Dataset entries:
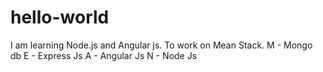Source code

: # hello-world

I am learning Node.js and Angular js. To work on Mean Stack. 
M - Mongo db
E - Express Js
A - Angular Js
N - Node Js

(REQUIRED WORK):
Can the entries above be repeated exactly, without their pictures?

(EXPECTED ANSWER):
Source code

: # hello-world

I am learning Node.js and Angular js. To work on Mean Stack. 
M - Mongo db
E - Express Js
A - Angular Js
N - Node Js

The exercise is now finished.